Cold War Acronyms are Fun

  


Comics as a medium have always reflected the time period in which they are created, like all other artforms, really. In the 1940s, comicbook heroes were pitted against fascist Nazi adversaries. In DC Comics this included Doctor Poison, The Baroness, Captain Nazi, and a pelethora of Nazi soldiers, generals, and of course Hitler himself. However, as time goes on, American sentiments change. Nazis are still a favorite villain. Even alternate versions of our heroes have had Nazification treatments. I've written about Nazi Batman before.
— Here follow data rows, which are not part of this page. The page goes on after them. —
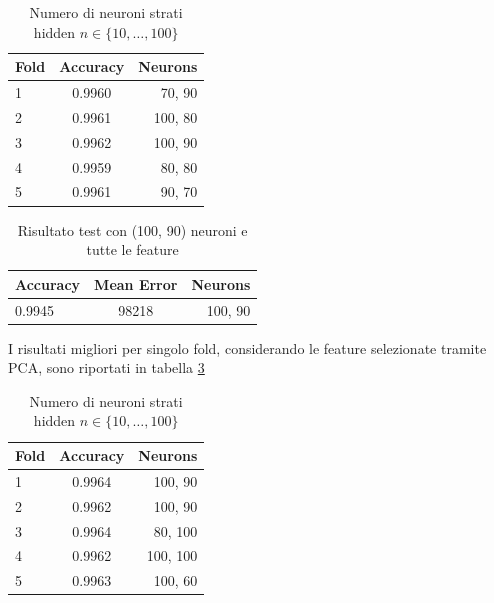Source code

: \documentclass[12pt]{report}
\begin{document}
\begin{table}[H]
\begin{center}
\begin{tabular}{lcr}
\toprule
Fold & Accuracy & Neurons \\
\midrule
1 & 0.9960 & 70, 90\\
2 & 0.9961 & 100, 80\\
3 & 0.9962 & 100, 90\\
4 & 0.9959 & 80, 80\\
5 & 0.9961 & 90, 70\\
\bottomrule
\end{tabular}
\end{center}
\caption{Numero di neuroni strati hidden $n \in \{10, \dots, 100 \}$}
\label{keras_all_2h}
\end{table}

\begin{table}[H]
\begin{center}
\begin{tabular}{lcr}
\toprule
Accuracy & Mean Error & Neurons \\
\midrule
0.9945 & 98218 & 100, 90\\
\bottomrule
\end{tabular}
\end{center}
\caption{Risultato test con (100, 90) neuroni e tutte le feature}
\label{keras_all_test_2h}
\end{table}

I risultati migliori per singolo fold, considerando le feature selezionate tramite PCA, sono riportati in tabella \ref{keras_pca_2h}

\par\null\par
\begin{table}[H]
\begin{center}
\begin{tabular}{lcr}
\toprule
Fold & Accuracy & Neurons \\
\midrule
1 & 0.9964 & 100, 90\\
2 & 0.9962 & 100, 90\\
3 & 0.9964 & 80, 100\\
4 & 0.9962 & 100, 100\\
5 & 0.9963 & 100, 60\\
\bottomrule
\end{tabular}
\end{center}
\caption{Numero di neuroni strati hidden $n \in \{10, \dots, 100 \}$}
\label{keras_pca_2h}
\end{table}
\end{document}
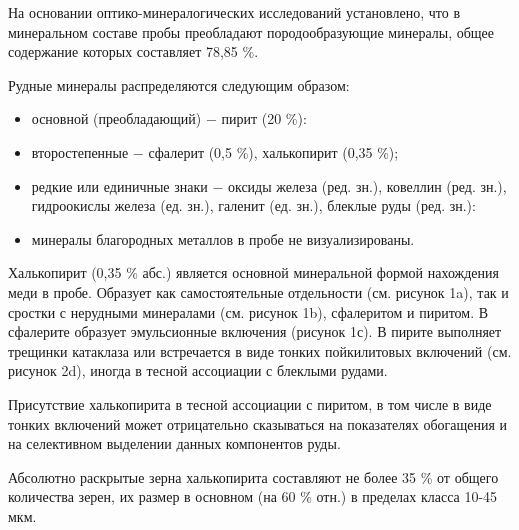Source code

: На основании оптико-минералогических исследований установлено, что в
минеральном составе пробы преобладают породообразующие минералы, общее
содержание которых составляет 78,85 \%.

Рудные минералы распределяются следующим образом:

\begin{itemize}
\item
  основной (преобладающий) − пирит (20 \%):
\item
  второстепенные − сфалерит (0,5 \%), халькопирит (0,35 \%);
\item
  редкие или единичные знаки − оксиды железа (ред. зн.), ковеллин (ред.
  зн.), гидроокислы железа (ед. зн.), галенит (ед. зн.), блеклые руды
  (ред. зн.):
\item
  минералы благородных металлов в пробе не визуализированы.
\end{itemize}

Халькопирит (0,35 \% абс.) является основной минеральной формой
нахождения меди в пробе. Образует как самостоятельные отдельности (см.
рисунок 1a), так и сростки с нерудными минералами (см. рисунок 1b),
сфалеритом и пиритом. В сфалерите образует эмульсионные включения
(рисунок 1с). В пирите выполняет трещинки катаклаза или встречается в
виде тонких пойкилитовых включений (см. рисунок 2d), иногда в тесной
ассоциации с блеклыми рудами.

Присутствие халькопирита в тесной ассоциации с пиритом, в том числе в
виде тонких включений может отрицательно сказываться на показателях
обогащения и на селективном выделении данных компонентов руды.

Абсолютно раскрытые зерна халькопирита составляют не более 35 \% от
общего количества зерен, их размер в основном (на 60 \% отн.) в пределах
класса 10-45 мкм.

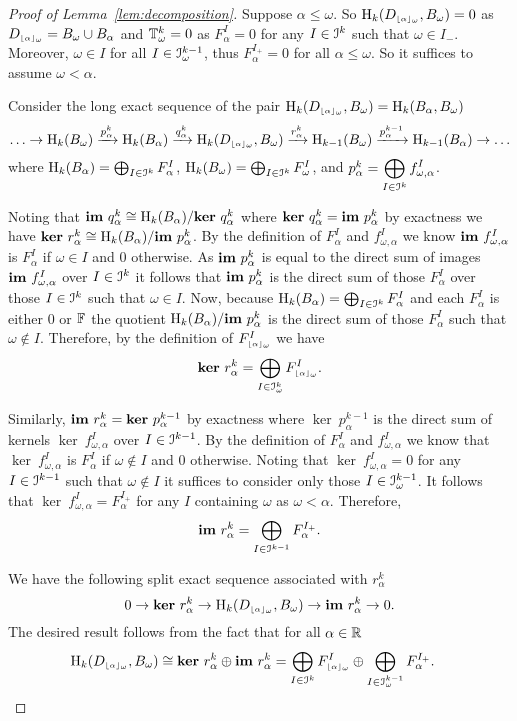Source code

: \begin{proof}[Proof of Lemma~\ref{lem:decomposition}]
  Suppose $\alpha\leq\omega$.
  So $\mathrm{H}_k(D_{\scriptscriptstyle \lfloor\alpha\rfloor_{\omega}}, B_\omega) = 0$ as $D_{\scriptscriptstyle \lfloor\alpha\rfloor_{\omega}} = B_\omega\cup B_\alpha$ and $\mathbb{T}^k_\omega = 0$ as $F_\alpha^I = 0$ for any $I\in \mathcal{I}^k$ such that $\omega\in I_-$.
  Moreover, $\omega\in I$ for all $I\in \mathcal{I}_\omega^{k-1}$, thus $F_\alpha^{I_+} = 0$ for all $\alpha\leq\omega$.
  So it suffices to assume $\omega < \alpha$.

  Consider the long exact sequence of the pair $\mathrm{H}_k(D_{\scriptscriptstyle \lfloor\alpha\rfloor_{\omega}}, B_\omega) = \mathrm{H}_k(B_\alpha, B_\omega)$
  \[ \ldots\to \mathrm{H}_k(B_\omega)\xrightarrow{p_\alpha^k} \mathrm{H}_k(B_\alpha)\xrightarrow{q_\alpha^k}\mathrm{H}_k(D_{\scriptscriptstyle \lfloor\alpha\rfloor_{\omega}}, B_\omega)\xrightarrow{r_\alpha^k} \mathrm{H}_{k-1}(B_\omega)\xrightarrow{p_\alpha^{k-1}}\mathrm{H}_{k-1}(B_\alpha)\to\ldots\]
  where $\mathrm{H}_k(B_\alpha) = \bigoplus_{I\in \mathcal{I}^k}F_\alpha^I$, $\mathrm{H}_k(B_\omega) = \bigoplus_{I\in \mathcal{I}^k}F_\omega^I$, and $p_\alpha^k = \displaystyle\bigoplus_{I\in\mathcal{I}^k} f_{\omega,\alpha}^I$.

  Noting that $\mathbf{im}~q_\alpha^k \cong \mathrm{H}_k(B_\alpha) / \mathbf{ker}~q_\alpha^k$ where $\mathbf{ker}~q_\alpha^k = \mathbf{im}~p_\alpha^k$ by exactness we have $\mathbf{ker}~r_\alpha^k \cong \mathrm{H}_k(B_\alpha) / \mathbf{im}~p_\alpha^k$.
  By the definition of $F_\alpha^I$ and $f_{\omega,\alpha}^I$ we know $\mathbf{im}~f_{\omega,\alpha}^I$ is $F_\alpha^I$ if $\omega\in I$ and 0 otherwise.
  As $\mathbf{im}~p_\alpha^k$ is equal to the direct sum of images $\mathbf{im}~f_{\omega,\alpha}^I$ over $I\in\mathcal{I}^k$ it follows that $\mathbf{im}~p_\alpha^k$ is the direct sum of those $F_\alpha^I$ over those $I\in\mathcal{I}^k$ such that $\omega\in I$.
  Now, because $\mathrm{H}_k(B_\alpha) = \bigoplus_{I\in \mathcal{I}^k}F_\alpha^I$ and each $F_\alpha^I$ is either 0 or $\mathbb{F}$ the quotient $\mathrm{H}_k(B_\alpha) / \mathbf{im}~p_\alpha^k$ is the direct sum of those $F_\alpha^I$ such that $\omega\notin I$.
  Therefore, by the definition of $F_{\scriptscriptstyle \lfloor\alpha\rfloor_{\omega}}^I$ we have
  \[ \mathbf{ker}~r_\alpha^k = \bigoplus_{I\in\mathcal{I}_\omega^k} F_{\scriptscriptstyle \lfloor\alpha\rfloor_{\omega}}^I.\]

  Similarly, $\mathbf{im}~r_\alpha^k = \mathbf{ker}~p_\alpha^{k-1}$ by exactness where $\ker~p_\alpha^{k-1}$ is the direct sum of kernels $\ker~f_{\omega,\alpha}^I$ over $I\in\mathcal{I}^{k-1}$.
  By the definition of $F_\alpha^I$ and $f_{\omega,\alpha}^I$ we know that $\ker~f_{\omega,\alpha}^I$ is $F_\alpha^I$ if $\omega\notin I$ and $0$ otherwise.
  Noting that $\ker~f_{\omega,\alpha}^I = 0$ for any $I\in \mathcal{I}^{k-1}$ such that $\omega\notin I$ it suffices to consider only those $I\in \mathcal{I}_\omega^{k-1}$.
  It follows that $\ker~f_{\omega,\alpha}^I = F_\alpha^{I_+}$ for any $I$ containing $\omega$ as $\omega < \alpha$.
  Therefore,
  \[\mathbf{im}~r_\alpha^k = \bigoplus_{I\in\mathcal{I}^{k-1}} F_\alpha^{I_+}.\]

  We have the following split exact sequence associated with $r_\alpha^k$
  \[ 0\to \mathbf{ker}~r_\alpha^k\to \mathrm{H}_k(D_{\scriptscriptstyle \lfloor\alpha\rfloor_{\omega}}, B_\omega)\to\mathbf{im}~r_\alpha^k\to 0.\]
  The desired result follows from the fact that for all $\alpha\in\mathbb{R}$
  \begin{align*}
    \mathrm{H}_k(D_{\scriptscriptstyle \lfloor\alpha\rfloor_{\omega}}, B_\omega) &\cong \mathbf{ker}~r_\alpha^k\oplus \mathbf{im}~r_\alpha^k =\bigoplus_{I\in\mathcal{I}^k} F_{\scriptscriptstyle \lfloor\alpha\rfloor_{\omega}}^I\oplus \bigoplus_{I\in\mathcal{I}_\omega^{k-1}} F_\alpha^{I_+}.
  \end{align*}
\end{proof}
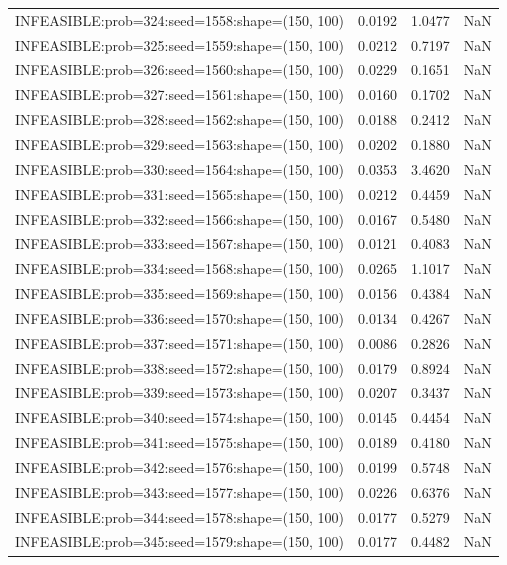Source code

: \begin{longtable}{lccc}
INFEASIBLE:prob=324:seed=1558:shape=(150, 100) &   0.0192 &  1.0477 &    NaN \\
INFEASIBLE:prob=325:seed=1559:shape=(150, 100) &   0.0212 &  0.7197 &    NaN \\
INFEASIBLE:prob=326:seed=1560:shape=(150, 100) &   0.0229 &  0.1651 &    NaN \\
INFEASIBLE:prob=327:seed=1561:shape=(150, 100) &   0.0160 &  0.1702 &    NaN \\
INFEASIBLE:prob=328:seed=1562:shape=(150, 100) &   0.0188 &  0.2412 &    NaN \\
INFEASIBLE:prob=329:seed=1563:shape=(150, 100) &   0.0202 &  0.1880 &    NaN \\
INFEASIBLE:prob=330:seed=1564:shape=(150, 100) &   0.0353 &  3.4620 &    NaN \\
INFEASIBLE:prob=331:seed=1565:shape=(150, 100) &   0.0212 &  0.4459 &    NaN \\
INFEASIBLE:prob=332:seed=1566:shape=(150, 100) &   0.0167 &  0.5480 &    NaN \\
INFEASIBLE:prob=333:seed=1567:shape=(150, 100) &   0.0121 &  0.4083 &    NaN \\
INFEASIBLE:prob=334:seed=1568:shape=(150, 100) &   0.0265 &  1.1017 &    NaN \\
INFEASIBLE:prob=335:seed=1569:shape=(150, 100) &   0.0156 &  0.4384 &    NaN \\
INFEASIBLE:prob=336:seed=1570:shape=(150, 100) &   0.0134 &  0.4267 &    NaN \\
INFEASIBLE:prob=337:seed=1571:shape=(150, 100) &   0.0086 &  0.2826 &    NaN \\
INFEASIBLE:prob=338:seed=1572:shape=(150, 100) &   0.0179 &  0.8924 &    NaN \\
INFEASIBLE:prob=339:seed=1573:shape=(150, 100) &   0.0207 &  0.3437 &    NaN \\
INFEASIBLE:prob=340:seed=1574:shape=(150, 100) &   0.0145 &  0.4454 &    NaN \\
INFEASIBLE:prob=341:seed=1575:shape=(150, 100) &   0.0189 &  0.4180 &    NaN \\
INFEASIBLE:prob=342:seed=1576:shape=(150, 100) &   0.0199 &  0.5748 &    NaN \\
INFEASIBLE:prob=343:seed=1577:shape=(150, 100) &   0.0226 &  0.6376 &    NaN \\
INFEASIBLE:prob=344:seed=1578:shape=(150, 100) &   0.0177 &  0.5279 &    NaN \\
INFEASIBLE:prob=345:seed=1579:shape=(150, 100) &   0.0177 &  0.4482 &    NaN \\

\end{longtable}
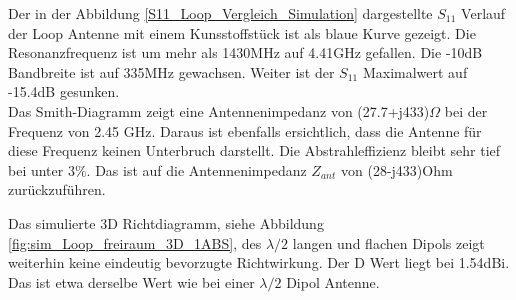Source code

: Der in der  Abbildung \ref{S11_Loop_Vergleich_Simulation} dargestellte $S_{11}$ Verlauf der Loop Antenne mit einem Kunsstoffstück ist als blaue Kurve gezeigt. Die Resonanzfrequenz ist um mehr als 1430MHz auf 4.41GHz gefallen. Die -10dB Bandbreite ist auf 335MHz gewachsen. Weiter ist der $S_{11}$ Maximalwert auf -15.4dB gesunken.\\
Das Smith-Diagramm zeigt eine Antennenimpedanz von (27.7+j433)$\Omega$ bei der Frequenz von 2.45 GHz. Daraus ist ebenfalls ersichtlich, dass die Antenne für diese Frequenz keinen Unterbruch darstellt. Die Abstrahleffizienz bleibt sehr tief bei unter $3\%$. Das ist auf die Antennenimpedanz $Z_{ant}$ von (28-j433)Ohm zurückzuführen.


Das simulierte 3D Richtdiagramm, siehe Abbildung \ref{fig:sim_Loop_freiraum_3D_1ABS}, des $\lambda/2$ langen und flachen Dipols zeigt weiterhin keine eindeutig bevorzugte Richtwirkung. Der D Wert liegt bei 1.54dBi. Das ist etwa derselbe Wert wie bei einer $\lambda/2$ Dipol Antenne.\\




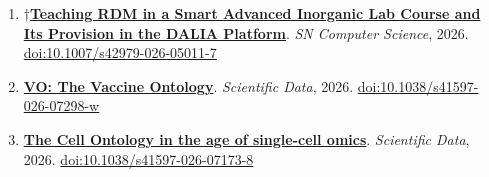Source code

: \documentclass[10pt,a4paper,sans]{moderncv} %
\newcommand{\wikidata}[2]{\href{https://bioregistry.io/wikidata:#1?provider=scholia}{{#2}}}
\begin{document}
    \begin{enumerate}
    \setcounter{enumi}{0}
    \itemsep0.5em
        \item
        $\dagger$\wikidata{Q139986539}{\textbf{Teaching RDM in a Smart Advanced Inorganic Lab Course and Its Provision in the DALIA Platform}}.
    \textit{SN Computer Science}, 2026.  {\scriptsize \href{https://bioregistry.io/doi:10.1007/S42979-026-05011-7}{doi:10.1007/s42979-026-05011-7}}
        \item
        \wikidata{Q139986544}{\textbf{VO: The Vaccine Ontology}}.
    \textit{Scientific Data}, 2026.  {\scriptsize \href{https://bioregistry.io/doi:10.1038/S41597-026-07298-W}{doi:10.1038/s41597-026-07298-w}}
        \item
        \wikidata{Q139986876}{\textbf{The Cell Ontology in the age of single-cell omics}}.
    \textit{Scientific Data}, 2026.  {\scriptsize \href{https://bioregistry.io/doi:10.1038/S41597-026-07173-8}{doi:10.1038/s41597-026-07173-8}}
    \end{enumerate}
\end{document}
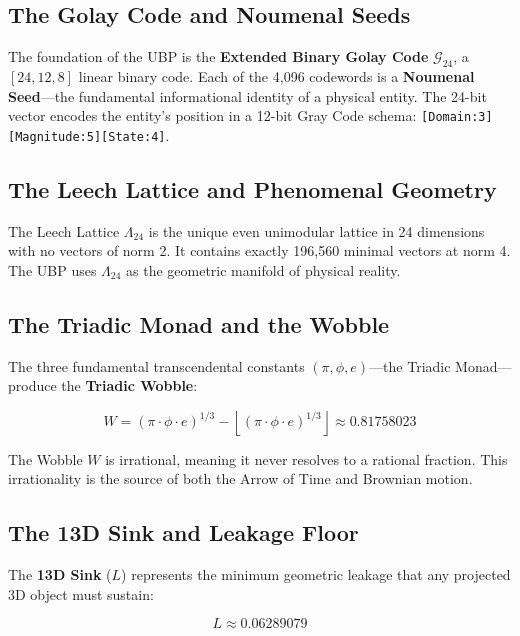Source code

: \documentclass[12pt,a4paper]{article}
\begin{document}
\subsection{The Golay Code and Noumenal Seeds}

The foundation of the UBP is the \textbf{Extended Binary Golay Code} $\mathcal{G}_{24}$, a $[24, 12, 8]$ linear binary code. Each of the 4,096 codewords is a \textbf{Noumenal Seed}---the fundamental informational identity of a physical entity. The 24-bit vector encodes the entity's position in a 12-bit Gray Code schema: \texttt{[Domain:3][Magnitude:5][State:4]}.

\subsection{The Leech Lattice and Phenomenal Geometry}

The Leech Lattice $\Lambda_{24}$ is the unique even unimodular lattice in 24 dimensions with no vectors of norm 2. It contains exactly 196,560 minimal vectors at norm 4. The UBP uses $\Lambda_{24}$ as the geometric manifold of physical reality.

\subsection{The Triadic Monad and the Wobble}

The three fundamental transcendental constants $(\pi, \phi, e)$---the Triadic Monad---produce the \textbf{Triadic Wobble}:

\begin{equation}
W = \left(\pi \cdot \phi \cdot e\right)^{1/3} - \left\lfloor \left(\pi \cdot \phi \cdot e\right)^{1/3} \right\rfloor \approx 0.81758023
\end{equation}

The Wobble $W$ is irrational, meaning it never resolves to a rational fraction. This irrationality is the source of both the Arrow of Time and Brownian motion.

\subsection{The 13D Sink and Leakage Floor}

The \textbf{13D Sink} ($L$) represents the minimum geometric leakage that any projected 3D object must sustain:

\begin{equation}
L \approx 0.06289079
\end{equation}
\end{document}
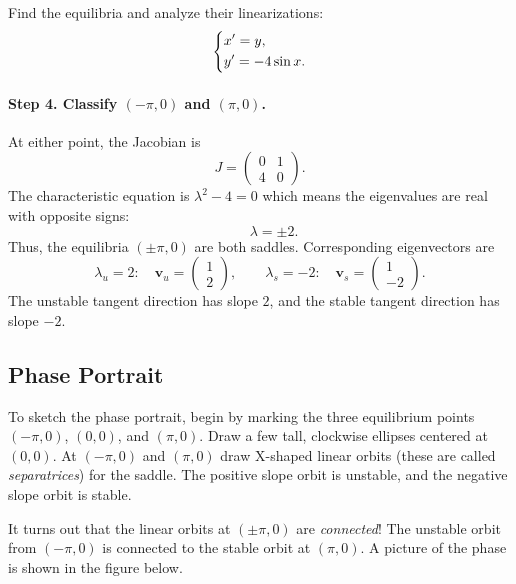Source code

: \documentclass[11pt,letterpaper]{article}
\begin{document}
\begin{example}[1]{
Find the equilibria and analyze their linearizations:
\[
\begin{dcases}
x'=y,\\
y'=-4\sin x.
\end{dcases}
\]
}
\paragraph{Step 4. Classify $(-\pi,0)$ and $(\pi,0)$.}
At either point, the Jacobian is 
\[
J=
\begin{pmatrix}
0&1\\
4&0
\end{pmatrix}.
\]
The characteristic equation is $\lambda^2-4=0$ which means the eigenvalues are real with opposite signs:
$$
\qquad \lambda=\pm2.
$$
Thus, the equilibria $(\pm \pi,0)$ are both saddles. Corresponding eigenvectors are
\[
\lambda_u=2:
\quad
\mathbf{v}_u=\begin{pmatrix}1\\2\end{pmatrix},
\qquad
\lambda_s=-2:
\quad
\mathbf{v}_s=\begin{pmatrix}1\\-2\end{pmatrix}.
\]
The unstable tangent direction has slope $2$,
and the stable tangent direction has slope $-2$.
\end{example}

\subsection{Phase Portrait}

To sketch the phase portrait, begin by marking the three equilibrium points $(-\pi,0)$, $(0,0)$, and $(\pi,0)$. Draw a few tall, clockwise ellipses centered at $(0,0)$. At $(-\pi,0)$ and $(\pi,0)$ draw X-shaped  linear orbits (these are called \textit{separatrices}) for the saddle. The positive slope orbit is unstable, and the negative slope orbit is stable. 

It turns out that the linear orbits at $(\pm \pi,0)$ are \textit{connected}! The unstable orbit from $(-\pi,0)$ is connected to the stable orbit at $(\pi,0)$. A picture of the phase is shown in the figure below.
\end{document}
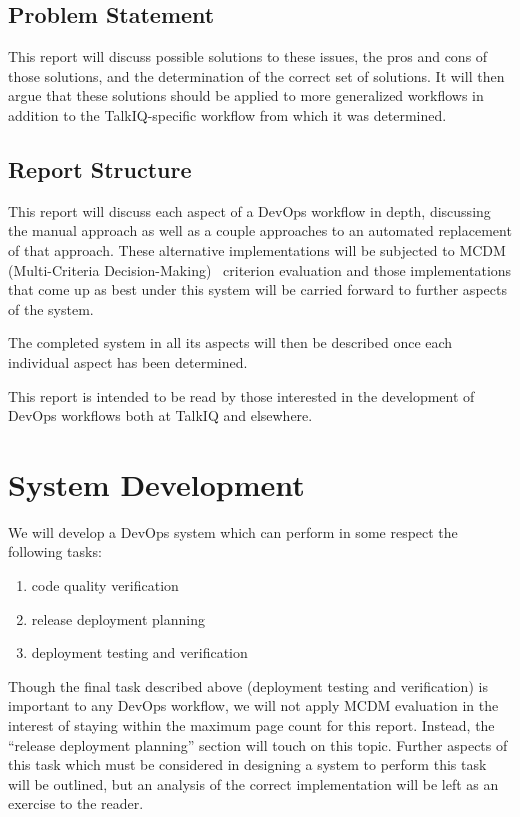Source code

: \documentclass[12pt]{article}
\begin{document}
\subsection{Problem Statement}
This report will discuss possible solutions to these issues, the pros and cons of those solutions, and the determination of the correct set of solutions. It will then argue that these solutions should be applied to more generalized workflows in addition to the TalkIQ-specific workflow from which it was determined.

\subsection{Report Structure}
This report will discuss each aspect of a DevOps workflow in depth, discussing the manual approach as well as a couple approaches to an automated replacement of that approach. These alternative implementations will be subjected to MCDM (Multi-Criteria Decision-Making)~\cite{mcda} criterion evaluation and those implementations that come up as best under this system will be carried forward to further aspects of the system.

The completed system in all its aspects will then be described once each individual aspect has been determined.

This report is intended to be read by those interested in the development of DevOps workflows both at TalkIQ and elsewhere.
\newpage


\section{System Development}
We will develop a DevOps system which can perform in some respect the following tasks:
\begin{enumerate}
\item code quality verification
\item release deployment planning
\item deployment testing and verification
\end{enumerate}

Though the final task described above (deployment testing and verification) is important to any DevOps workflow, we will not apply MCDM evaluation in the interest of staying within the maximum page count for this report. Instead, the ``release deployment planning'' section will touch on this topic. Further aspects of this task which must be considered in designing a system to perform this task will be outlined, but an analysis of the correct implementation will be left as an exercise to the reader.
\end{document}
The deeper into the Cold War we get though, comic book villains shift from Nazis and Fascists to Communists, and Soviet spies. 

Aside from breaking up a Nazi spy ring in Batman #14, the caped crusader seemed to stay out of international conflicts. But, as the real Cold War goes on, Batman's storylines expand out of Gotham and into other spaces. By the 1980s, Batman is ready to move from Nazi spy rings, to Soviet spy rings.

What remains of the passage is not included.